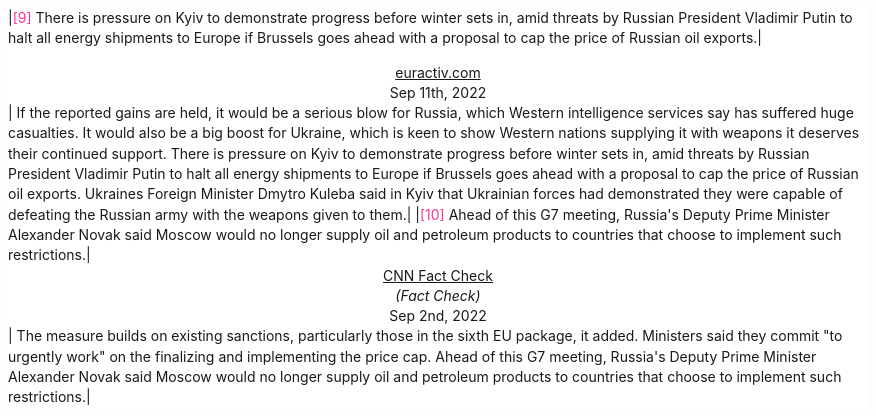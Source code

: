 |<font id="9" color=#FF3399>[9]</font> There is pressure on Kyiv to demonstrate progress before winter sets in, amid threats by Russian President Vladimir Putin to halt all energy shipments to Europe if Brussels goes ahead with a proposal to cap the price of Russian oil exports.|<div style="display: flex; justify-content: center; align-items: center; flex-direction: column;"><a href="" target="_blank"><BiasChart bias="N/A" /></a><div><a href="https://www.euractiv.com/section/global-europe/news/russia-gives-up-key-northeast-towns-as-ukrainian-forces-advance/" target="_blank">euractiv.com</a></div><div></div><div>Sep 11th, 2022</div></div>| If the reported gains are held, it would be a serious blow for Russia, which Western intelligence services say has suffered huge casualties. It would also be a big boost for Ukraine, which is keen to show Western nations supplying it with weapons it deserves their continued support. There is pressure on Kyiv to demonstrate progress before winter sets in, amid threats by Russian President Vladimir Putin to halt all energy shipments to Europe if Brussels goes ahead with a proposal to cap the price of Russian oil exports. Ukraines Foreign Minister Dmytro Kuleba said in Kyiv that Ukrainian forces had demonstrated they were capable of defeating the Russian army with the weapons given to them.|
|<font id="10" color=#FF3399>[10]</font> Ahead of this G7 meeting, Russia's Deputy Prime Minister Alexander Novak said Moscow would no longer supply oil and petroleum products to countries that choose to implement such restrictions.|<div style="display: flex; justify-content: center; align-items: center; flex-direction: column;"><a href="https://www.allsides.com/news-source/facts-first-cnn-media-bias" target="_blank"><BiasChart bias="Left" /></a><div><a href="https://www.cnn.com/europe/live-news/russia-ukraine-war-news-09-02-22/h_5575752ce49534331660afd321225998" target="_blank">CNN Fact Check</a></div><div>*(Fact Check)*</div><div>Sep 2nd, 2022</div></div>| The measure builds on existing sanctions, particularly those in the sixth EU package, it added. Ministers said they commit "to urgently work" on the finalizing and implementing the price cap. Ahead of this G7 meeting, Russia's Deputy Prime Minister Alexander Novak said Moscow would no longer supply oil and petroleum products to countries that choose to implement such restrictions.|
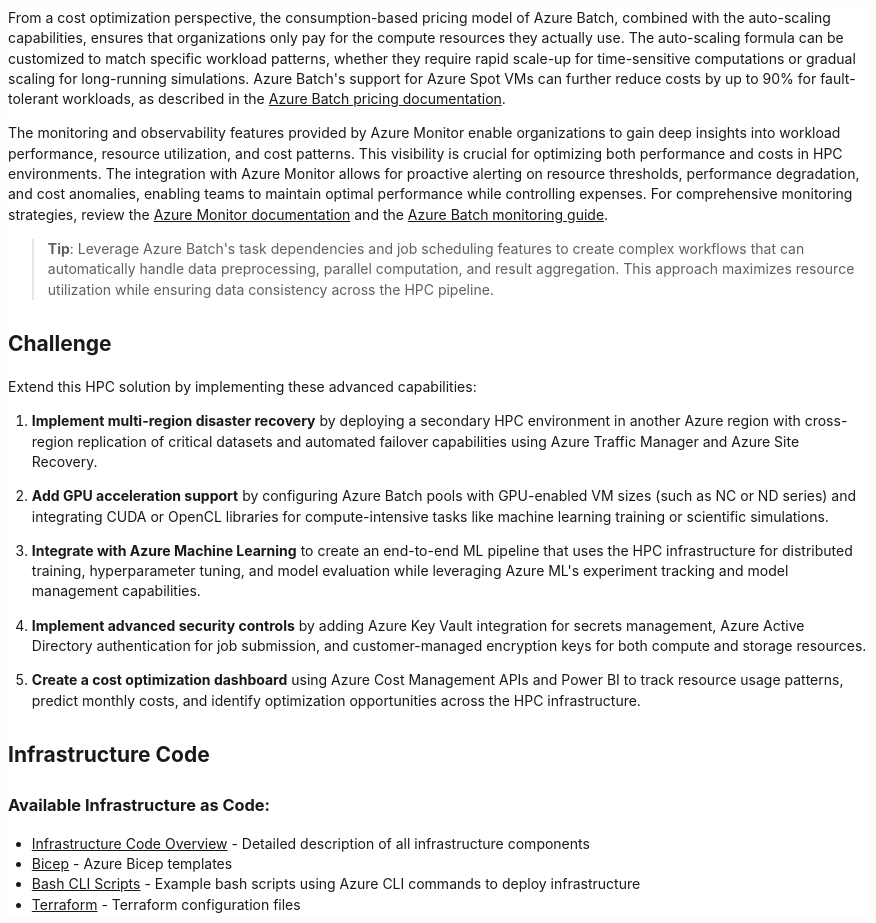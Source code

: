 From a cost optimization perspective, the consumption-based pricing model of Azure Batch, combined with the auto-scaling capabilities, ensures that organizations only pay for the compute resources they actually use. The auto-scaling formula can be customized to match specific workload patterns, whether they require rapid scale-up for time-sensitive computations or gradual scaling for long-running simulations. Azure Batch's support for Azure Spot VMs can further reduce costs by up to 90% for fault-tolerant workloads, as described in the [Azure Batch pricing documentation](https://azure.microsoft.com/en-us/pricing/details/batch/).

The monitoring and observability features provided by Azure Monitor enable organizations to gain deep insights into workload performance, resource utilization, and cost patterns. This visibility is crucial for optimizing both performance and costs in HPC environments. The integration with Azure Monitor allows for proactive alerting on resource thresholds, performance degradation, and cost anomalies, enabling teams to maintain optimal performance while controlling expenses. For comprehensive monitoring strategies, review the [Azure Monitor documentation](https://learn.microsoft.com/en-us/azure/azure-monitor/) and the [Azure Batch monitoring guide](https://learn.microsoft.com/en-us/azure/batch/monitoring-overview).

> **Tip**: Leverage Azure Batch's task dependencies and job scheduling features to create complex workflows that can automatically handle data preprocessing, parallel computation, and result aggregation. This approach maximizes resource utilization while ensuring data consistency across the HPC pipeline.

## Challenge

Extend this HPC solution by implementing these advanced capabilities:

1. **Implement multi-region disaster recovery** by deploying a secondary HPC environment in another Azure region with cross-region replication of critical datasets and automated failover capabilities using Azure Traffic Manager and Azure Site Recovery.

2. **Add GPU acceleration support** by configuring Azure Batch pools with GPU-enabled VM sizes (such as NC or ND series) and integrating CUDA or OpenCL libraries for compute-intensive tasks like machine learning training or scientific simulations.

3. **Integrate with Azure Machine Learning** to create an end-to-end ML pipeline that uses the HPC infrastructure for distributed training, hyperparameter tuning, and model evaluation while leveraging Azure ML's experiment tracking and model management capabilities.

4. **Implement advanced security controls** by adding Azure Key Vault integration for secrets management, Azure Active Directory authentication for job submission, and customer-managed encryption keys for both compute and storage resources.

5. **Create a cost optimization dashboard** using Azure Cost Management APIs and Power BI to track resource usage patterns, predict monthly costs, and identify optimization opportunities across the HPC infrastructure.

## Infrastructure Code

### Available Infrastructure as Code:

- [Infrastructure Code Overview](code/README.md) - Detailed description of all infrastructure components
- [Bicep](code/bicep/) - Azure Bicep templates
- [Bash CLI Scripts](code/scripts/) - Example bash scripts using Azure CLI commands to deploy infrastructure
- [Terraform](code/terraform/) - Terraform configuration files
====================
**What to work on**
Lines from the entries that contain the word "advanced" are what the answer must hold.

**Task result**
Extend this HPC solution by implementing these advanced capabilities:
4. **Implement advanced security controls** by adding Azure Key Vault integration for secrets management, Azure Active Directory authentication for job submission, and customer-managed encryption keys for both compute and storage resources.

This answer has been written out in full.